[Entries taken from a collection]
________________________________________

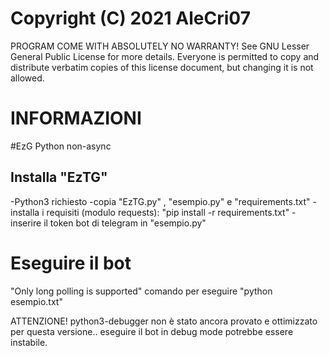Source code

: # Copyright (C) 2021 AleCri07 
PROGRAM COME WITH ABSOLUTELY NO WARRANTY! See GNU Lesser General Public License for more details.
Everyone is permitted to copy and distribute verbatim copies of this license document, but changing it is not allowed.

# INFORMAZIONI  

#EzG Python non-async

## Installa "EzTG" 
-Python3 richiesto
-copia "EzTG.py" , "esempio.py" e "requirements.txt" 
-installa i requisiti (modulo requests): "pip install -r requirements.txt"
-inserire il token bot di telegram in "esempio.py"

# Eseguire il bot
"Only long polling is supported" 
comando per eseguire "python esempio.txt"

ATTENZIONE!
python3-debugger non è stato ancora provato e ottimizzato per questa versione.. eseguire il bot in debug mode potrebbe essere instabile.


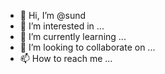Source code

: - 👋 Hi, I’m @sund
- 👀 I’m interested in ...
- 🌱 I’m currently learning ...
- 💞️ I’m looking to collaborate on ...
- 📫 How to reach me ...

<!---
sund/sund is a ✨ special ✨ repository because its `README.md` (this file) appears on your GitHub profile.
You can click the Preview link to take a look at your changes.
--->
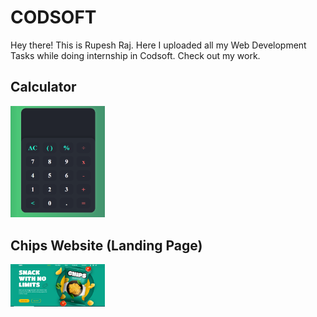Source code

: # CODSOFT
Hey there! This is Rupesh Raj. Here I uploaded all my Web Development Tasks while doing internship in Codsoft. Check out my work.

## Calculator
<a href="https://rupeshraj95.github.io/Codsoft_Internship.github.io/Calculator/"><img src="./Thumbnail/Calculator.png" width="30%"></a>

## Chips Website (Landing Page)
<a href="https://rupeshraj95.github.io/Codsoft_Internship.github.io/Landing%20page/"><img src="./Thumbnail/landing_page.png" width="30%"></a>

________________________________________

Check each line above for "requirements" and please state only how many have it.

**TASK RESULT**: 2